While copying over 200 FORTRAN subroutines from an IBM PC/AT to
a VAX to the ST (total bytes well below the capacity of a SS disk), the
file copy bombed at about 111 files. This same limit was reached (same
error message, something about a file not being opened to write ??) when
the destination disk was formatted DS. I tried to copy an additional file
to the disk, to see if it was a limitation of the XMODEM program. Nope -
same error message - the disk would just not take another file, even though
it was well below its max capacity.
Any thoughts on why this happened would be appreciated. I don't
remember reading about a limit to the number of file names on an ST disk,
analogous to the 64-file limit with the 8-bit Atari disk drives.
Bob Menton
MENTON@NRL
Buckaroo Banzai: "Take the wheel. It drives like a truck".

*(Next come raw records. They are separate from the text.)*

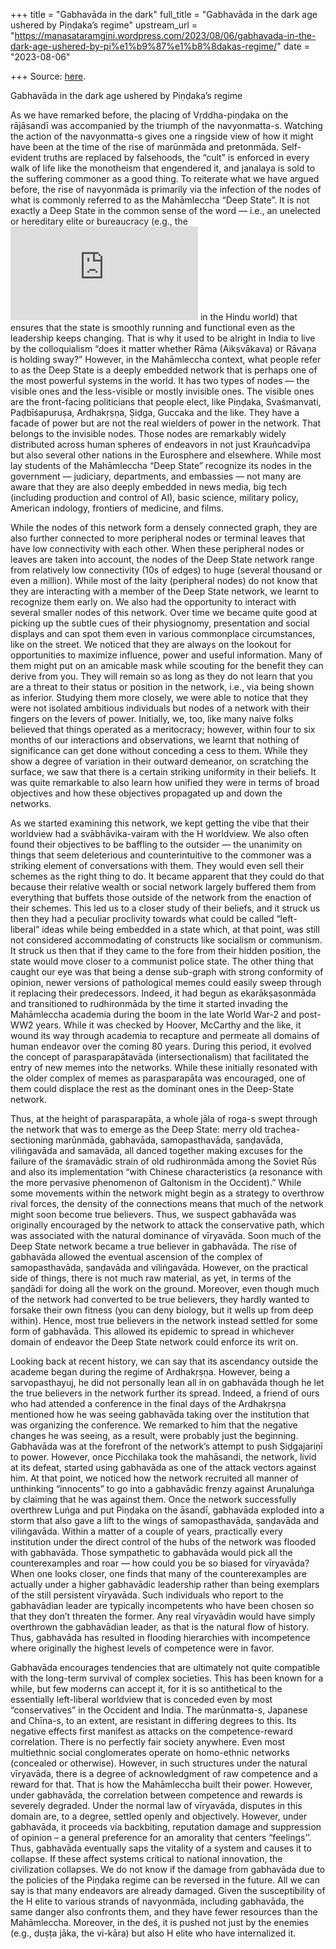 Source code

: +++
title = "Gabhavāda in the dark"
full_title = "Gabhavāda in the dark age ushered by Piṇḍaka’s regime"
upstream_url = "https://manasataramgini.wordpress.com/2023/08/06/gabhavada-in-the-dark-age-ushered-by-pi%e1%b9%87%e1%b8%8dakas-regime/"
date = "2023-08-06"

+++
Source: [here](https://manasataramgini.wordpress.com/2023/08/06/gabhavada-in-the-dark-age-ushered-by-pi%e1%b9%87%e1%b8%8dakas-regime/).

Gabhavāda in the dark age ushered by Piṇḍaka’s regime

As we have remarked before, the placing of Vṛddha-piṇḍaka on the rājāsandī was accompanied by the triumph of the navyonmatta-s. Watching the action of the navyonmatta-s gives one a ringside view of how it might have been at the time of the rise of marūnmāda and pretonmāda. Self-evident truths are replaced by falsehoods, the “cult” is enforced in every walk of life like the monotheism that engendered it, and janalaya is sold to the suffering commoner as a good thing. To reiterate what we have argued before, the rise of navyonmāda is primarily via the infection of the nodes of what is commonly referred to as the Mahāmleccha “Deep State”. It is not exactly a Deep State in the common sense of the word — i.e., an unelected or hereditary elite or bureaucracy (e.g., the ![V_1](https://s0.wp.com/latex.php?latex=V_1&bg=ffffff&fg=333333&s=0&c=20201002) in the Hindu world) that ensures that the state is smoothly running and functional even as the leadership keeps changing. That is why it used to be alright in India to live by the colloquialism “does it matter whether Rāma (Aikṣvākava) or Rāvaṇa is holding sway?” However, in the Mahāmleccha context, what people refer to as the Deep State is a deeply embedded network that is perhaps one of the most powerful systems in the world. It has two types of nodes — the visible ones and the less-visible or mostly invisible ones. The visible ones are the front-facing politicians that people elect, like Piṇḍaka, Svaśmanvati, Paḍbīśapuruṣa, Ardhakṛṣṇa, Ṣiḍga, Guccaka and the like. They have a facade of power but are not the real wielders of power in the network. That belongs to the invisible nodes. Those nodes are remarkably widely distributed across human spheres of endeavors in not just Krauñcadvīpa but also several other nations in the Eurosphere and elsewhere. While most lay students of the Mahāmleccha “Deep State” recognize its nodes in the government — judiciary, departments, and embassies — not many are aware that they are also deeply embedded in news media, big tech (including production and control of AI), basic science, military policy, American indology, frontiers of medicine, and films.

While the nodes of this network form a densely connected graph, they are also further connected to more peripheral nodes or terminal leaves that have low connectivity with each other. When these peripheral nodes or leaves are taken into account, the nodes of the Deep State network range from relatively low connectivity (10s of edges) to huge (several thousand or even a million). While most of the laity (peripheral nodes) do not know that they are interacting with a member of the Deep State network, we learnt to recognize them early on. We also had the opportunity to interact with several smaller nodes of this network. Over time we became quite good at picking up the subtle cues of their physiognomy, presentation and social displays and can spot them even in various commonplace circumstances, like on the street. We noticed that they are always on the lookout for opportunities to maximize influence, power and useful information. Many of them might put on an amicable mask while scouting for the benefit they can derive from you. They will remain so as long as they do not learn that you are a threat to their status or position in the network, i.e., via being shown as inferior. Studying them more closely, we were able to notice that they were not isolated ambitious individuals but nodes of a network with their fingers on the levers of power. Initially, we, too, like many naive folks believed that things operated as a meritocracy; however, within four to six months of our interactions and observations, we learnt that nothing of significance can get done without conceding a cess to them. While they show a degree of variation in their outward demeanor, on scratching the surface, we saw that there is a certain striking uniformity in their beliefs. It was quite remarkable to also learn how unified they were in terms of broad objectives and how these objectives propagated up and down the networks.

As we started examining this network, we kept getting the vibe that their worldview had a svābhāvika-vairam with the H worldview. We also often found their objectives to be baffling to the outsider — the unanimity on things that seem deleterious and counterintuitive to the commoner was a striking element of conversations with them. They would even sell their schemes as the right thing to do. It became apparent that they could do that because their relative wealth or social network largely buffered them from everything that buffets those outside of the network from the enaction of their schemes. This led us to a closer study of their beliefs, and it struck us then they had a peculiar proclivity towards what could be called “left-liberal” ideas while being embedded in a state which, at that point, was still not considered accommodating of constructs like socialism or communism. It struck us then that if they came to the fore from their hidden position, the state would move closer to a communist police state. The other thing that caught our eye was that being a dense sub-graph with strong conformity of opinion, newer versions of pathological memes could easily sweep through it replacing their predecessors. Indeed, it had begun as ekarākṣasonmāda and transitioned to rudhironmāda by the time it started invading the Mahāmleccha academia during the boom in the late World War-2 and post-WW2 years. While it was checked by Hoover, McCarthy and the like, it wound its way through academia to recapture and permeate all domains of human endeavor over the coming 80 years. During this period, it evolved the concept of parasparapātavāda (intersectionalism) that facilitated the entry of new memes into the networks. While these initially resonated with the older complex of memes as parasparapāta was encouraged, one of them could displace the rest as the dominant ones in the Deep-State network.

Thus, at the height of parasparapāta, a whole jāla of roga-s swept through the network that was to emerge as the Deep State: merry old trachea-sectioning marūnmāda, gabhavāda, samopasthavāda, ṣanḍavāda, viliṅgavāda and samavāda, all danced together making excuses for the failure of the śramavādic strain of old rudhironmāda among the Soviet Rūs and also its implementation “with Chinese characteristics (a resonance with the more pervasive phenomenon of Galtonism in the Occident).” While some movements within the network might begin as a strategy to overthrow rival forces, the density of the connections means that much of the network might soon become true believers. Thus, we suspect gabhavāda was originally encouraged by the network to attack the conservative path, which was associated with the natural dominance of vīryavāda. Soon much of the Deep State network became a true believer in gabhavāda. The rise of gabhavāda allowed the eventual ascension of the complex of samopasthavāda, ṣanḍavāda and viliṅgavāda. However, on the practical side of things, there is not much raw material, as yet, in terms of the ṣaṇḍādi for doing all the work on the ground. Moreover, even though much of the network had converted to be true believers, they hardly wanted to forsake their own fitness (you can deny biology, but it wells up from deep within). Hence, most true believers in the network instead settled for some form of gabhavāda. This allowed its epidemic to spread in whichever domain of endeavor the Deep State network could enforce its writ on.

Looking back at recent history, we can say that its ascendancy outside the academe began during the regime of Ardhakṛṣṇa. However, being a sarvopasthayuj, he did not personally lean all in on gabhavāda though he let the true believers in the network further its spread. Indeed, a friend of ours who had attended a conference in the final days of the Ardhakṛṣṇa mentioned how he was seeing gabhavāda taking over the institution that was organizing the conference. We remarked to him that the negative changes he was seeing, as a result, were probably just the beginning. Gabhavāda was at the forefront of the network’s attempt to push Ṣiḍgajariṇī to power. However, once Picchilaka took the mahāsandi, the network, livid at its defeat, started using gabhavāda as one of the attack vectors against him. At that point, we noticed how the network recruited all manner of unthinking “innocents” to go into a gabhavādic frenzy against Aruṇaluṅga by claiming that he was against them. Once the network successfully overthrew Luṅga and put Piṇḍaka on the āsandī, gabhavāda exploded into a storm that also gave a lift to the wings of samopasthavāda, ṣanḍavāda and viliṅgavāda. Within a matter of a couple of years, practically every institution under the direct control of the hubs of the network was flooded with gabhavāda. Those sympathetic to gabhavāda would pick all the counterexamples and roar — how could you be so biased for vīryavāda? When one looks closer, one finds that many of the counterexamples are actually under a higher gabhavādic leadership rather than being exemplars of the still persistent vīryavāda. Such individuals who report to the gabhavādian leader are typically incompetents who have been chosen so that they don’t threaten the former. Any real vīryavādin would have simply overthrown the gabhavādian leader, as that is the natural flow of history. Thus, gabhavāda has resulted in flooding hierarchies with incompetence where originally the highest levels of competence were in favor.

Gabhavāda encourages tendencies that are ultimately not quite compatible with the long-term survival of complex societies. This has been known for a while, but few moderns can accept it, for it is so antithetical to the essentially left-liberal worldview that is conceded even by most “conservatives” in the Occident and India. The marūnmatta-s, Japanese and Chīna-s, to an extent, are resistant in differing degrees to this. Its negative effects first manifest as attacks on the competence-reward correlation. There is no perfectly fair society anywhere. Even most multiethnic social conglomerates operate on homo-ethnic networks (concealed or otherwise). However, in such structures under the natural vīryavāda, there is a degree of acknowledgment of raw competence and a reward for that. That is how the Mahāmleccha built their power. However, under gabhavāda, the correlation between competence and rewards is severely degraded. Under the normal law of vīryavāda, disputes in this domain are, to a degree, settled openly and objectively. However, under gabhavāda, it proceeds via backbiting, reputation damage and suppression of opinion – a general preference for an amorality that centers “feelings’’. Thus, gabhavāda eventually saps the vitality of a system and causes it to collapse. If these affect systems critical to national innovation, the civilization collapses. We do not know if the damage from gabhavāda due to the policies of the Piṇḍaka regime can be reversed in the future. All we can say is that many endeavors are already damaged. Given the susceptibility of the H elite to various strands of navyonmāda, including gabhavāda, the same danger also confronts them, and they have fewer resources than the Mahāmleccha. Moreover, in the deś, it is pushed not just by the enemies (e.g., duṣṭa jāka, the vi-kāra) but also H elite who have internalized it.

John Parker: "Good. What is a truck?"
------------------------------
From: mcvax!lasso!didier@seismo.CSS.GOV
Date: Fri Oct 31 17:07:41 GMT+1:00 1986
To: info-atari16@score.stanford.edu
Subject: micro-C-shell and MT-C-shell
Would some kind soul give me a serious description on the uCshell and MTCshell
packages ? The names are fairly suggestive, but I wonder how functionnaly
close to a Unix csh they may be. In particular, are they of any serious use for
systems without a hard disk ?
Are we talking freebees here, or are they $old (price ?) ?

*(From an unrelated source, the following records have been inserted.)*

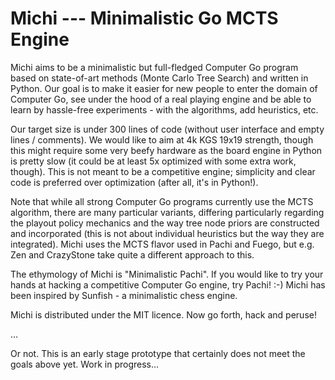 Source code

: Michi --- Minimalistic Go MCTS Engine
=====================================

Michi aims to be a minimalistic but full-fledged Computer Go program based
on state-of-art methods (Monte Carlo Tree Search) and written in Python.
Our goal is to make it easier for new people to enter the domain of
Computer Go, see under the hood of a real playing engine and be able
to learn by hassle-free experiments - with the algorithms, add heuristics,
etc.

Our target size is under 300 lines of code (without user interface and
empty lines / comments).  We would like to aim at 4k KGS 19x19 strength,
though this might require some very beefy hardware as the board engine
in Python is pretty slow (it could be at least 5x optimized with some
extra work, though).  This is not meant to be a competitive engine;
simplicity and clear code is preferred over optimization (after all,
it's in Python!).

Note that while all strong Computer Go programs currently use the MCTS
algorithm, there are many particular variants, differing particularly
regarding the playout policy mechanics and the way tree node priors
are constructed and incorporated (this is not about individual heuristics
but the way they are integrated).  Michi uses the MCTS flavor used in
Pachi and Fuego, but e.g. Zen and CrazyStone take quite a different
approach to this.

The ethymology of Michi is "Minimalistic Pachi".  If you would like
to try your hands at hacking a competitive Computer Go engine, try Pachi! :-)
Michi has been inspired by Sunfish - a minimalistic chess engine.

Michi is distributed under the MIT licence.  Now go forth, hack and peruse!

...

Or not.  This is an early stage prototype that certainly does not meet
the goals above yet.  Work in progress...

--------------------------------------------------------------------------------
Didier Giralt LAAS-CNRS
7 av du Colonel Roche
...!seismo!mcvax!inria!lasso!didier 31077 Toulouse Cedex
France
------------------------------
Date: 29 Oct 86 12:05:10 GMT
From: mcvax!ukc!reading!minster!martin@seismo.css.gov
Subject: Re: UNITERM
To: info-atari16@score.stanford.edu
Did anyone in the UK get a working copy of UNITERM? I'm told that it
was distributed in 4 parts, but we saw none of these. If anyone has it
and would be willing to send it to me, could they please let me know by
mail? Did this program, which everyone says is very good, actually reach
Europe or the UK?
Martin
PS.
Apologies to those outside Europe, to whom this may not be
very interesting.
usenet: mcvax!ukc!minster!martin
surface:
Martin C. Atkins
Department of Computer Science
University of York
Heslington
York Y01 5DD
ENGLAND
------------------------------
Date: 30 Oct 86 18:31:53 GMT
From: mcvax!ukc!dcl-cs!bath63!pes@seismo.css.gov (Paul Smee)

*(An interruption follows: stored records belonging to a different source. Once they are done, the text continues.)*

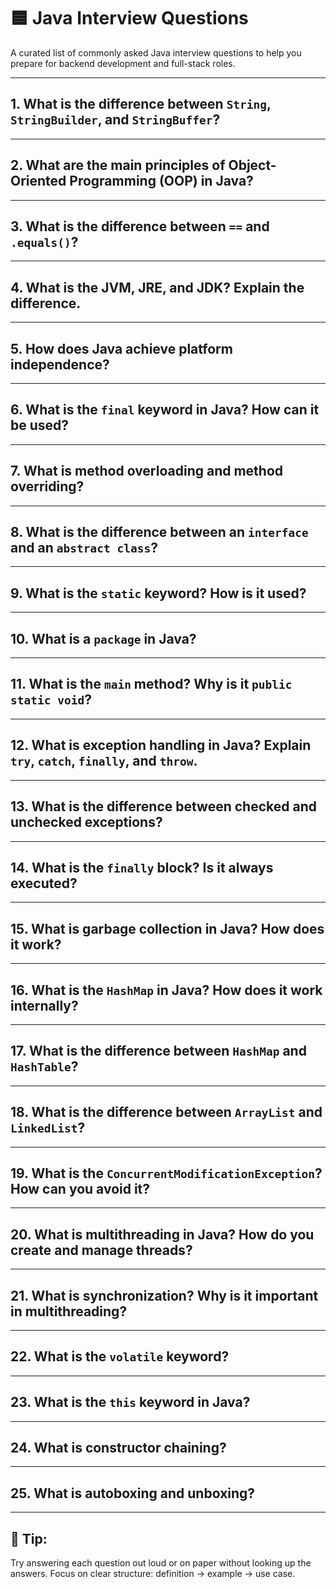 # 🟦 Java Interview Questions

A curated list of commonly asked Java interview questions to help you prepare for backend development and full-stack roles.

---

## 1. What is the difference between `String`, `StringBuilder`, and `StringBuffer`?

---

## 2. What are the main principles of Object-Oriented Programming (OOP) in Java?

---

## 3. What is the difference between `==` and `.equals()`?

---

## 4. What is the JVM, JRE, and JDK? Explain the difference.

---

## 5. How does Java achieve platform independence?

---

## 6. What is the `final` keyword in Java? How can it be used?

---

## 7. What is method overloading and method overriding?

---

## 8. What is the difference between an `interface` and an `abstract class`?

---

## 9. What is the `static` keyword? How is it used?

---

## 10. What is a `package` in Java?

---

## 11. What is the `main` method? Why is it `public static void`?

---

## 12. What is exception handling in Java? Explain `try`, `catch`, `finally`, and `throw`.

---

## 13. What is the difference between checked and unchecked exceptions?

---

## 14. What is the `finally` block? Is it always executed?

---

## 15. What is garbage collection in Java? How does it work?

---

## 16. What is the `HashMap` in Java? How does it work internally?

---

## 17. What is the difference between `HashMap` and `HashTable`?

---

## 18. What is the difference between `ArrayList` and `LinkedList`?

---

## 19. What is the `ConcurrentModificationException`? How can you avoid it?

---

## 20. What is multithreading in Java? How do you create and manage threads?

---

## 21. What is synchronization? Why is it important in multithreading?

---

## 22. What is the `volatile` keyword?

---

## 23. What is the `this` keyword in Java?

---

## 24. What is constructor chaining?

---

## 25. What is autoboxing and unboxing?

---

## 📌 Tip:
Try answering each question out loud or on paper without looking up the answers. Focus on clear structure: definition → example → use case.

Subject: Re: Volume of net traffic
To: info-atari16@score.stanford.edu
I'm not convinced that 'descriptions and mail to requesters' would actually
cut the net traffic. At present (bar accidents) net stuff crosses the Atlantic
once (to Holland, innit?), crosses the Channel once, and so on. A separate
trans-Atlantic posting to each requestor would pretty obviously crank the
transmitted bitcount right up.
Similar arguments, of course, apply to non-international posting. Also,
I think that this net has a higher connectivity than 'pure user mail',
so that solution would leave lots of people out, I spect.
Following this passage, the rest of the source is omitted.